*** Opening of Data extract ***
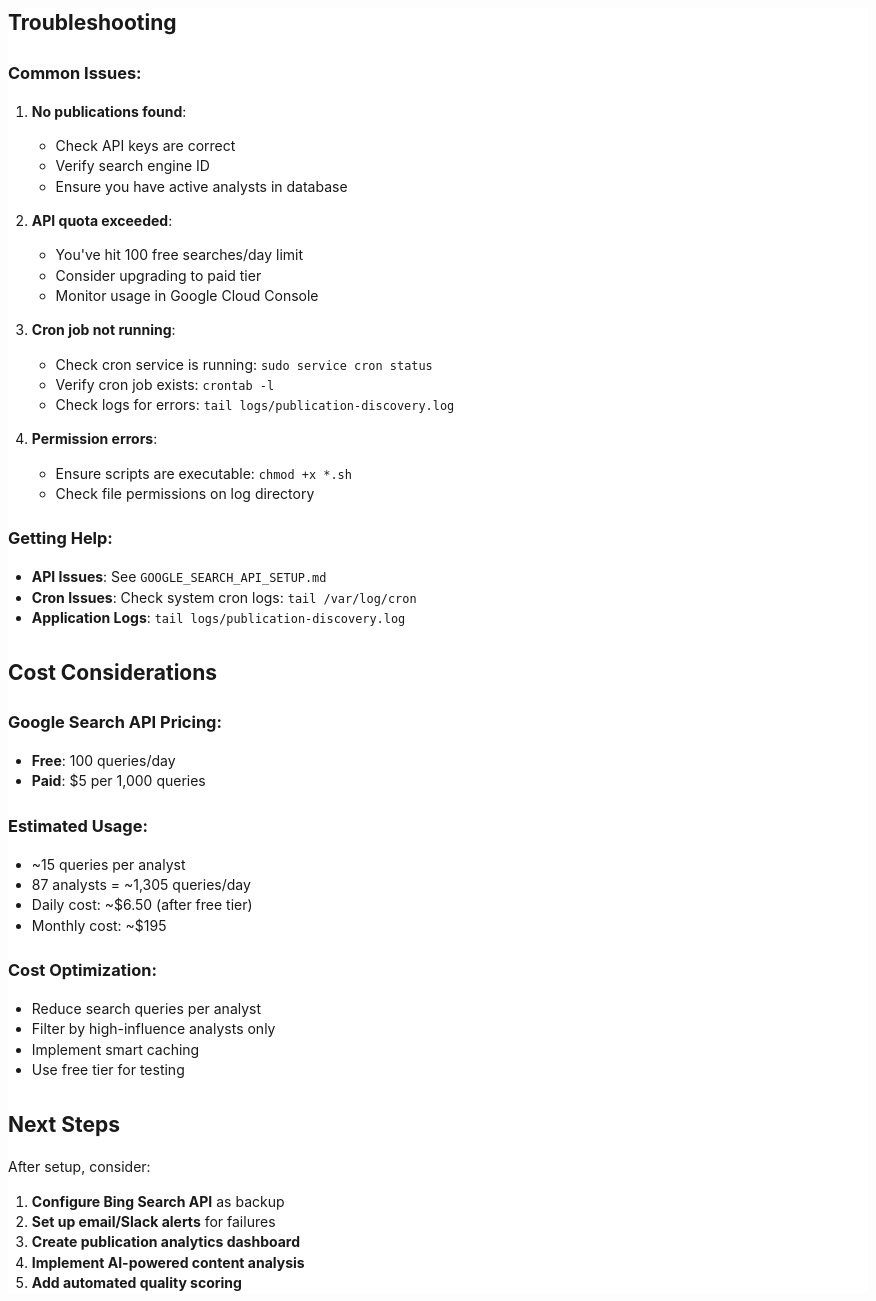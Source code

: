 ## Troubleshooting

### Common Issues:

1. **No publications found**:
   - Check API keys are correct
   - Verify search engine ID
   - Ensure you have active analysts in database

2. **API quota exceeded**:
   - You've hit 100 free searches/day limit
   - Consider upgrading to paid tier
   - Monitor usage in Google Cloud Console

3. **Cron job not running**:
   - Check cron service is running: `sudo service cron status`
   - Verify cron job exists: `crontab -l`
   - Check logs for errors: `tail logs/publication-discovery.log`

4. **Permission errors**:
   - Ensure scripts are executable: `chmod +x *.sh`
   - Check file permissions on log directory

### Getting Help:

- **API Issues**: See `GOOGLE_SEARCH_API_SETUP.md`
- **Cron Issues**: Check system cron logs: `tail /var/log/cron`
- **Application Logs**: `tail logs/publication-discovery.log`

## Cost Considerations

### Google Search API Pricing:
- **Free**: 100 queries/day
- **Paid**: $5 per 1,000 queries

### Estimated Usage:
- ~15 queries per analyst
- 87 analysts = ~1,305 queries/day
- Daily cost: ~$6.50 (after free tier)
- Monthly cost: ~$195

### Cost Optimization:
- Reduce search queries per analyst
- Filter by high-influence analysts only
- Implement smart caching
- Use free tier for testing

## Next Steps

After setup, consider:
1. **Configure Bing Search API** as backup
2. **Set up email/Slack alerts** for failures
3. **Create publication analytics dashboard**
4. **Implement AI-powered content analysis**
5. **Add automated quality scoring**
*** Close of Data extract ***
From the material above, retype precisely the lines between the line holding "3. **Cron job" and the line holding "## Cost Considerations", inclusive, and nothing beyond them.

• _Result of the exercise_
3. **Cron job not running**:
   - Check cron service is running: `sudo service cron status`
   - Verify cron job exists: `crontab -l`
   - Check logs for errors: `tail logs/publication-discovery.log`

4. **Permission errors**:
   - Ensure scripts are executable: `chmod +x *.sh`
   - Check file permissions on log directory

### Getting Help:

- **API Issues**: See `GOOGLE_SEARCH_API_SETUP.md`
- **Cron Issues**: Check system cron logs: `tail /var/log/cron`
- **Application Logs**: `tail logs/publication-discovery.log`

## Cost Considerations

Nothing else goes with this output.